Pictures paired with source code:

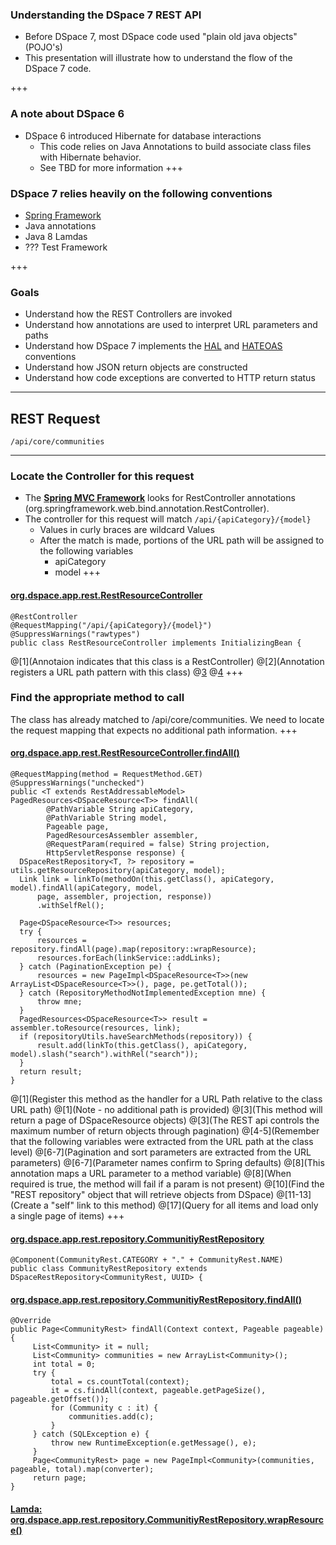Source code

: ### Understanding the DSpace 7 REST API
- Before DSpace 7, most DSpace code used "plain old java objects"(POJO's)
- This presentation will illustrate how to understand the flow of the DSpace 7 code.

+++
### A note about DSpace 6
- DSpace 6 introduced Hibernate for database interactions
  - This code relies on Java Annotations to build associate class files with Hibernate behavior.
  - See TBD for more information
+++
### DSpace 7 relies heavily on the following conventions
- [Spring Framework](TBD)
- Java annotations
- Java 8 Lamdas
- ??? Test Framework

+++
### Goals
- Understand how the REST Controllers are invoked
- Understand how annotations are used to interpret URL parameters and paths
- Understand how DSpace 7 implements the [HAL](TBD) and [HATEOAS](TBD) conventions
- Understand how JSON return objects are constructed
- Understand how code exceptions are converted to HTTP return status

---
## REST Request
    /api/core/communities

---
### Locate the Controller for this request
- The __[Spring MVC Framework](https://docs.spring.io/spring/docs/current/spring-framework-reference/web.htm)__ looks for RestController annotations (org.springframework.web.bind.annotation.RestController).
- The controller for this request will match `/api/{apiCategory}/{model}`
  - Values in curly braces are wildcard Values
  - After the match is made, portions of the URL path will be assigned to the following variables
    - apiCategory
    - model
+++
#### [org.dspace.app.rest.RestResourceController](https://github.com/DSpace/DSpace/blob/master/dspace-spring-rest/src/main/java/org/dspace/app/rest/RestResourceController.java#L84-L87")

```
@RestController
@RequestMapping("/api/{apiCategory}/{model}")
@SuppressWarnings("rawtypes")
public class RestResourceController implements InitializingBean {
```
@[1](Annotaion indicates that this class is a RestController)
@[2](Annotation registers a URL path pattern with this class)
@[3](TBD)
@[4](TBD)
+++
### Find the appropriate method to call

The class has already matched to /api/core/communities.  We need to locate the request mapping that expects no additional path information.
+++
#### [org.dspace.app.rest.RestResourceController.findAll()](https://github.com/DSpace/DSpace/blob/master/dspace-spring-rest/src/main/java/org/dspace/app/rest/RestResourceController.java#L769-L787")

```
@RequestMapping(method = RequestMethod.GET)
@SuppressWarnings("unchecked")
public <T extends RestAddressableModel> PagedResources<DSpaceResource<T>> findAll(
        @PathVariable String apiCategory,
        @PathVariable String model,
        Pageable page,
        PagedResourcesAssembler assembler,
        @RequestParam(required = false) String projection,
        HttpServletResponse response) {
  DSpaceRestRepository<T, ?> repository = utils.getResourceRepository(apiCategory, model);
  Link link = linkTo(methodOn(this.getClass(), apiCategory, model).findAll(apiCategory, model,
      page, assembler, projection, response))
      .withSelfRel();

  Page<DSpaceResource<T>> resources;
  try {
      resources = repository.findAll(page).map(repository::wrapResource);
      resources.forEach(linkService::addLinks);
  } catch (PaginationException pe) {
      resources = new PageImpl<DSpaceResource<T>>(new ArrayList<DSpaceResource<T>>(), page, pe.getTotal());
  } catch (RepositoryMethodNotImplementedException mne) {
      throw mne;
  }
  PagedResources<DSpaceResource<T>> result = assembler.toResource(resources, link);
  if (repositoryUtils.haveSearchMethods(repository)) {
      result.add(linkTo(this.getClass(), apiCategory, model).slash("search").withRel("search"));
  }
  return result;
}
```
@[1](Register this method as the handler for a URL Path relative to the class URL path)
@[1](Note - no additional path is provided)
@[3](This method will return a page of DSpaceResource objects)
@[3](The REST api controls the maximum number of return objects through pagination)
@[4-5](Remember that the following variables were extracted from the URL path at the class level)
@[6-7](Pagination and sort parameters are extracted from the URL parameters)
@[6-7](Parameter names confirm to Spring defaults)
@[8](This annotation maps a URL parameter to a method variable)
@[8](When required is true, the method will fail if a param is not present)
@[10](Find the "REST repository" object that will retrieve objects from DSpace)
@[11-13](Create a "self" link to this method)
@[17](Query for all items and load only a single page of items)
+++
#### [org.dspace.app.rest.repository.CommunitiyRestRepository](https://github.com/DSpace/DSpace/blob/master/dspace-spring-rest/src/main/java/org/dspace/app/rest/repository/CommunityRestRepository.java#L37)
```
@Component(CommunityRest.CATEGORY + "." + CommunityRest.NAME)
public class CommunityRestRepository extends DSpaceRestRepository<CommunityRest, UUID> {
```

#### [org.dspace.app.rest.repository.CommunitiyRestRepository.findAll()](https://github.com/DSpace/DSpace/blob/master/dspace-spring-rest/src/main/java/org/dspace/app/rest/repository/CommunityRestRepository.java#L63-L79)
```
@Override
public Page<CommunityRest> findAll(Context context, Pageable pageable) {
     List<Community> it = null;
     List<Community> communities = new ArrayList<Community>();
     int total = 0;
     try {
         total = cs.countTotal(context);
         it = cs.findAll(context, pageable.getPageSize(), pageable.getOffset());
         for (Community c : it) {
             communities.add(c);
         }
     } catch (SQLException e) {
         throw new RuntimeException(e.getMessage(), e);
     }
     Page<CommunityRest> page = new PageImpl<Community>(communities, pageable, total).map(converter);
     return page;
}
```
#### [Lamda: org.dspace.app.rest.repository.CommunitiyRestRepository.wrapResource()](https://github.com/DSpace/DSpace/blob/master/dspace-spring-rest/src/main/java/org/dspace/app/rest/repository/CommunityRestRepository.java#L121-L124)
```
```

Exercise details =
Skip the pictures and quote each line of the entries above, from the first through the line with "with this class)", exactly as it appears.

Solution to this task =
Source code

: ### Understanding the DSpace 7 REST API
- Before DSpace 7, most DSpace code used "plain old java objects"(POJO's)
- This presentation will illustrate how to understand the flow of the DSpace 7 code.

+++
### A note about DSpace 6
- DSpace 6 introduced Hibernate for database interactions
  - This code relies on Java Annotations to build associate class files with Hibernate behavior.
  - See TBD for more information
+++
### DSpace 7 relies heavily on the following conventions
- [Spring Framework](TBD)
- Java annotations
- Java 8 Lamdas
- ??? Test Framework

+++
### Goals
- Understand how the REST Controllers are invoked
- Understand how annotations are used to interpret URL parameters and paths
- Understand how DSpace 7 implements the [HAL](TBD) and [HATEOAS](TBD) conventions
- Understand how JSON return objects are constructed
- Understand how code exceptions are converted to HTTP return status

---
## REST Request
    /api/core/communities

---
### Locate the Controller for this request
- The __[Spring MVC Framework](https://docs.spring.io/spring/docs/current/spring-framework-reference/web.htm)__ looks for RestController annotations (org.springframework.web.bind.annotation.RestController).
- The controller for this request will match `/api/{apiCategory}/{model}`
  - Values in curly braces are wildcard Values
  - After the match is made, portions of the URL path will be assigned to the following variables
    - apiCategory
    - model
+++
#### [org.dspace.app.rest.RestResourceController](https://github.com/DSpace/DSpace/blob/master/dspace-spring-rest/src/main/java/org/dspace/app/rest/RestResourceController.java#L84-L87")

```
@RestController
@RequestMapping("/api/{apiCategory}/{model}")
@SuppressWarnings("rawtypes")
public class RestResourceController implements InitializingBean {
```
@[1](Annotaion indicates that this class is a RestController)
@[2](Annotation registers a URL path pattern with this class)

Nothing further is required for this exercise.